WHAT TO WORK ON:
Each line of the listing that contains "gnorml" should be found and copied.

RECORDS FOR PROCESSING:

* * * * * * *

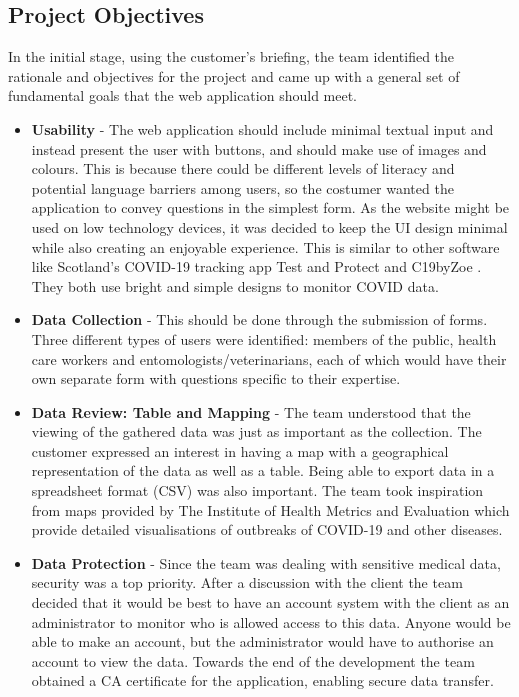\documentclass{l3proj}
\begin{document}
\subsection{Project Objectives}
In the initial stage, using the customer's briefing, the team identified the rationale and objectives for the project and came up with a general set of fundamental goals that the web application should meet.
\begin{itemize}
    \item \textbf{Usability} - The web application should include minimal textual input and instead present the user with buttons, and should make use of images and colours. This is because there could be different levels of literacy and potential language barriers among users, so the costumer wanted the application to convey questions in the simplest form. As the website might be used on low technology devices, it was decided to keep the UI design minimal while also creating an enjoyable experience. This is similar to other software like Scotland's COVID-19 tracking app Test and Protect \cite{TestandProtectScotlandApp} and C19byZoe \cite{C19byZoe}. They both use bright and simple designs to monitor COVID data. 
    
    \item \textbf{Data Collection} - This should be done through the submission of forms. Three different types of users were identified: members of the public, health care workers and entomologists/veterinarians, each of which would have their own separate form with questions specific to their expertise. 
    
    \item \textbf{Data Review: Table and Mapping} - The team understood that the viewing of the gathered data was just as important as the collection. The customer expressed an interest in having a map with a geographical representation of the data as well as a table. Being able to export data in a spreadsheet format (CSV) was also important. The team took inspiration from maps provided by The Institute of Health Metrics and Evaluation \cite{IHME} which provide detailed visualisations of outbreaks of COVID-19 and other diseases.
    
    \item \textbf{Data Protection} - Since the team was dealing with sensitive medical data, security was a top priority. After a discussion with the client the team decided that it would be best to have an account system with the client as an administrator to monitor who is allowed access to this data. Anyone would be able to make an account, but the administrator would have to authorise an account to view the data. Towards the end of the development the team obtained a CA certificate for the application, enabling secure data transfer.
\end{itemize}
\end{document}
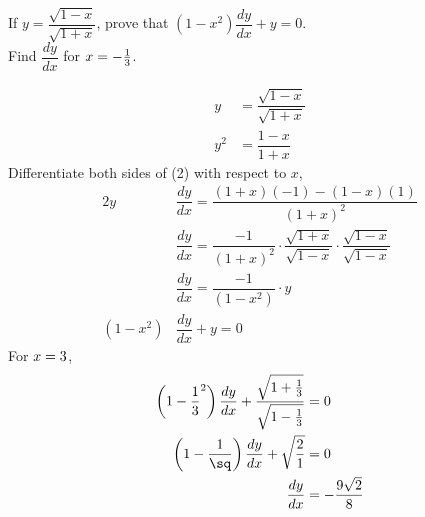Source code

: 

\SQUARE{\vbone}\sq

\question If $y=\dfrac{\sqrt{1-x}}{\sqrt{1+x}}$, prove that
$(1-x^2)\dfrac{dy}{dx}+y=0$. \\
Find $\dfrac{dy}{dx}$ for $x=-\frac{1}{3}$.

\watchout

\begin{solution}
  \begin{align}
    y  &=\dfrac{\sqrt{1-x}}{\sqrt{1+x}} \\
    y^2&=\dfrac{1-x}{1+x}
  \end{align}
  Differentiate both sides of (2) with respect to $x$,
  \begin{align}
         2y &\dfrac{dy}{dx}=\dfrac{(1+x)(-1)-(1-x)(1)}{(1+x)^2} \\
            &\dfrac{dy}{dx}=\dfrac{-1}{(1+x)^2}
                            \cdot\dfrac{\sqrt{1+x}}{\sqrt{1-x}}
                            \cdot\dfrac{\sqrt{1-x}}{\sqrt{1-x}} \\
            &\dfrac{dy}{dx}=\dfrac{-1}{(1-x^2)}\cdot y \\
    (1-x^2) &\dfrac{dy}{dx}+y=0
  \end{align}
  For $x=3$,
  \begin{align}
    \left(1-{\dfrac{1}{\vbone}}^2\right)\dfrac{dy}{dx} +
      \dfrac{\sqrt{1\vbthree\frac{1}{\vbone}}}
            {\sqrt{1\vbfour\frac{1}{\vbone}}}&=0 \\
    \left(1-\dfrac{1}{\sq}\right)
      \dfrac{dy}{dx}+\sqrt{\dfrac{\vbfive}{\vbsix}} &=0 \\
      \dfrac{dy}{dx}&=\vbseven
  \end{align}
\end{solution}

* * * * * * *

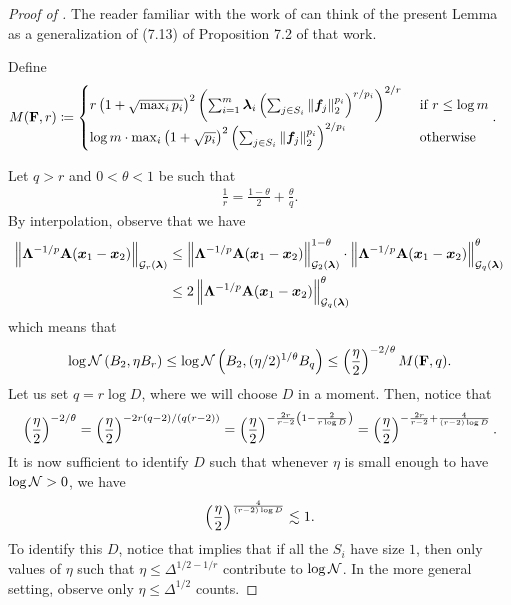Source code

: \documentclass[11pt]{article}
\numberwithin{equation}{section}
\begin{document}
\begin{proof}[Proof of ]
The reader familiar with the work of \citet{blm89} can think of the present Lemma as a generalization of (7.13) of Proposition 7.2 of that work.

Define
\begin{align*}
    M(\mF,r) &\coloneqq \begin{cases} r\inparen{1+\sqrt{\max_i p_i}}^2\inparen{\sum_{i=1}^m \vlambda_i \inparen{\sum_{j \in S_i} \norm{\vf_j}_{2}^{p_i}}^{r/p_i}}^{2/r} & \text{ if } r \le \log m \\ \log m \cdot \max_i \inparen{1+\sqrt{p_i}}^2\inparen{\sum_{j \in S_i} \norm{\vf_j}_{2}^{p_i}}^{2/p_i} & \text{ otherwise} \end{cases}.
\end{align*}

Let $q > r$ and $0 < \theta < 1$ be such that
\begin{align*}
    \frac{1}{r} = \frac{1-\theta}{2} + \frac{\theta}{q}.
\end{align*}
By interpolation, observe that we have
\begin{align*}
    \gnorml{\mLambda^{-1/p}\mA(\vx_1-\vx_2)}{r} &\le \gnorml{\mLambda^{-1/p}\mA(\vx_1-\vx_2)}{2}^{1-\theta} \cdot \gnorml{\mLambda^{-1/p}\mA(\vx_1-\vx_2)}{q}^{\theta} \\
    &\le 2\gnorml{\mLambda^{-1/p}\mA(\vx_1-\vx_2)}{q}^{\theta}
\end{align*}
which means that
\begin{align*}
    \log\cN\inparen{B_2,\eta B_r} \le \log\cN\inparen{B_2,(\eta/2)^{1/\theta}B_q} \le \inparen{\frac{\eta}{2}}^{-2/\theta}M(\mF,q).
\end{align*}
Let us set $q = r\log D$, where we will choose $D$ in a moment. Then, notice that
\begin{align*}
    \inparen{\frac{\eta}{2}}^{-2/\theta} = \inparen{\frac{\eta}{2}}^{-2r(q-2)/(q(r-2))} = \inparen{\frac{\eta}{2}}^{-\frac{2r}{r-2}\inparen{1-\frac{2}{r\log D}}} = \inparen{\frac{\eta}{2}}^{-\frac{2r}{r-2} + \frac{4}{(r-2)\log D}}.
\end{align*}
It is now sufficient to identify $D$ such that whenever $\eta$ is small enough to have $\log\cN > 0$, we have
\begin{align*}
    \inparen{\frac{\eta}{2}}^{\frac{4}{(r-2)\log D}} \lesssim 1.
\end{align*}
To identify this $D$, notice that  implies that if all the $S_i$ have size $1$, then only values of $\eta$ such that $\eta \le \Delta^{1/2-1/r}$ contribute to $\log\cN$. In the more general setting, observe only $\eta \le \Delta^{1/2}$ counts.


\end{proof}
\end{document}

* * * * * * *

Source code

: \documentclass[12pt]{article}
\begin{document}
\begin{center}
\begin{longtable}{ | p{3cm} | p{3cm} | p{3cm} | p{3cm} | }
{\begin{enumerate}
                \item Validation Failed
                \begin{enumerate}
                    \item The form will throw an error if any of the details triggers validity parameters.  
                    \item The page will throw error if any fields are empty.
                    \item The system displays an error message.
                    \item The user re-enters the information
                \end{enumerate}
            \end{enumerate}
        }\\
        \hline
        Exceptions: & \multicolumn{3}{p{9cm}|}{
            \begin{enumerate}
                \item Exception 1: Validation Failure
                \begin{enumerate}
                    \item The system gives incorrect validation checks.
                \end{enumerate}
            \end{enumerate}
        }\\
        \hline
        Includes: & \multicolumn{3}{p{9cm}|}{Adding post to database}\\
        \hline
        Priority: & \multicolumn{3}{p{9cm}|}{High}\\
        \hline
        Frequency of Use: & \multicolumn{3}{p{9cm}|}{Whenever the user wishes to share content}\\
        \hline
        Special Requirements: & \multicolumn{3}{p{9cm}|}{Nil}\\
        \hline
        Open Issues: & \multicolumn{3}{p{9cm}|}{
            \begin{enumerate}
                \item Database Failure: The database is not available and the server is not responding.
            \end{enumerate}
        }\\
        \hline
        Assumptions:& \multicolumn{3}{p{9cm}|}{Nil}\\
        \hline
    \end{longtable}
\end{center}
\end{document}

* * * * * * *

RESULT OF THE TASK:
    \gnorml{\mLambda^{-1/p}\mA(\vx_1-\vx_2)}{r} &\le \gnorml{\mLambda^{-1/p}\mA(\vx_1-\vx_2)}{2}^{1-\theta} \cdot \gnorml{\mLambda^{-1/p}\mA(\vx_1-\vx_2)}{q}^{\theta} \\
    &\le 2\gnorml{\mLambda^{-1/p}\mA(\vx_1-\vx_2)}{q}^{\theta}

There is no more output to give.